**Requirement**
The listing below begins with the first line you should copy; stop after the line containing "Stack and Instances", and drop every picture.

**Data listing**
□ □ □

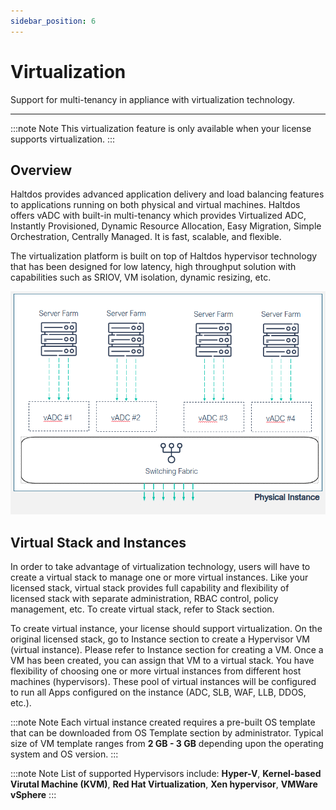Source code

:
 ```yaml
---
sidebar_position: 6
---
```


# Virtualization

Support for multi-tenancy in appliance with virtualization technology.

---
:::note Note
This virtualization feature is only available when your license supports virtualization.
:::

## Overview  

Haltdos provides advanced application delivery and load balancing features to applications running on both physical and virtual machines. Haltdos offers vADC with built-in multi-tenancy which provides Virtualized ADC, Instantly Provisioned, Dynamic Resource Allocation, Easy Migration, Simple Orchestration, Centrally Managed. It is fast, scalable, and flexible.



The virtualization platform is built on top of Haltdos hypervisor technology that has been designed for low latency, high throughput solution with capabilities such as SRIOV, VM isolation, dynamic resizing, etc.  

![virtualization](/img/platform/v7/docs/virtualization.png)


##  Virtual Stack and Instances

In order to take advantage of virtualization technology, users will have to create a virtual stack to manage one or more virtual instances. Like your licensed stack, virtual stack provides full capability and flexibility of licensed stack with separate administration, RBAC control, policy management, etc. To create virtual stack, refer to Stack section.  

To create virtual instance, your license should support virtualization. On the original licensed stack, go to Instance section to create a Hypervisor VM (virtual instance). Please refer to Instance section for creating a VM. Once a VM has been created, you can assign that VM to a virtual stack. You have flexibility of choosing one or more virtual instances from different host machines (hypervisors). These pool of virtual instances will be configured to run all Apps configured on the instance (ADC, SLB, WAF, LLB, DDOS, etc.).  

:::note Note
Each virtual instance created requires a pre-built OS template that can be downloaded from OS Template section by administrator. Typical size of VM template ranges from **2 GB - 3 GB** depending upon the operating system and OS version.
:::

:::note Note
List of supported Hypervisors include: **Hyper-V**, **Kernel-based Virutal Machine (KVM)**, **Red Hat Virtualization**, **Xen hypervisor**, **VMWare vSphere**
:::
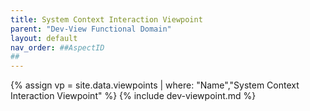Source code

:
 ```yaml
---
title: System Context Interaction Viewpoint
parent: "Dev-View Functional Domain"
layout: default
nav_order: ##AspectID
##
---
```

{% assign vp = site.data.viewpoints | where: "Name","System Context Interaction Viewpoint" %}
{% include dev-viewpoint.md %}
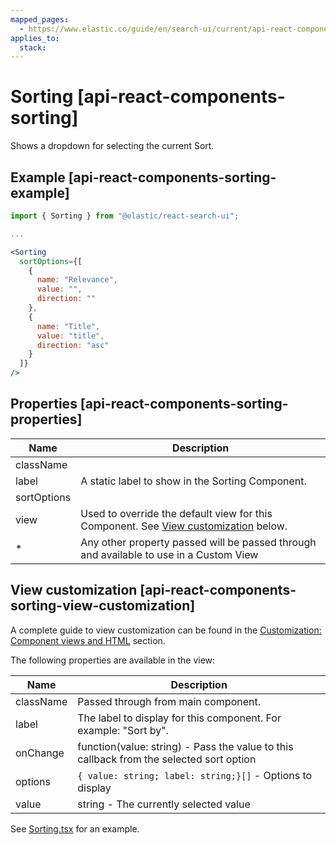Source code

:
 ```yaml
---
mapped_pages:
  - https://www.elastic.co/guide/en/search-ui/current/api-react-components-sorting.html
applies_to:
  stack:
---
```


# Sorting [api-react-components-sorting]

Shows a dropdown for selecting the current Sort.

## Example [api-react-components-sorting-example]

```jsx
import { Sorting } from "@elastic/react-search-ui";

...

<Sorting
  sortOptions={[
    {
      name: "Relevance",
      value: "",
      direction: ""
    },
    {
      name: "Title",
      value: "title",
      direction: "asc"
    }
  ]}
/>
```

## Properties [api-react-components-sorting-properties]

| Name        | Description                                                                                                                             |
| ----------- | --------------------------------------------------------------------------------------------------------------------------------------- |
| className   |                                                                                                                                         |
| label       | A static label to show in the Sorting Component.                                                                                        |
| sortOptions |                                                                                                                                         |
| view        | Used to override the default view for this Component. See [View customization](#api-react-components-sorting-view-customization) below. |
| \*          | Any other property passed will be passed through and available to use in a Custom View                                                  |

## View customization [api-react-components-sorting-view-customization]

A complete guide to view customization can be found in the [Customization: Component views and HTML](/reference/basic-usage.md#guides-customizing-styles-and-html-customizing-html) section.

The following properties are available in the view:

| Name      | Description                                                                             |
| --------- | --------------------------------------------------------------------------------------- |
| className | Passed through from main component.                                                     |
| label     | The label to display for this component. For example: "Sort by".                        |
| onChange  | function(value: string) - Pass the value to this callback from the selected sort option |
| options   | `{ value: string; label: string;}[]` - Options to display                               |
| value     | string - The currently selected value                                                   |

See [Sorting.tsx](https://github.com/elastic/search-ui/blob/main/packages/react-search-ui-views/src/Sorting.tsx) for an example.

□ □ □

**Response to this task**
Source code

:
 ```yaml
---
sidebar_position: 6
---
```


# Virtualization

Support for multi-tenancy in appliance with virtualization technology.

---
:::note Note
This virtualization feature is only available when your license supports virtualization.
:::

## Overview  

Haltdos provides advanced application delivery and load balancing features to applications running on both physical and virtual machines. Haltdos offers vADC with built-in multi-tenancy which provides Virtualized ADC, Instantly Provisioned, Dynamic Resource Allocation, Easy Migration, Simple Orchestration, Centrally Managed. It is fast, scalable, and flexible.



The virtualization platform is built on top of Haltdos hypervisor technology that has been designed for low latency, high throughput solution with capabilities such as SRIOV, VM isolation, dynamic resizing, etc.  

![virtualization](/img/platform/v7/docs/virtualization.png)


##  Virtual Stack and Instances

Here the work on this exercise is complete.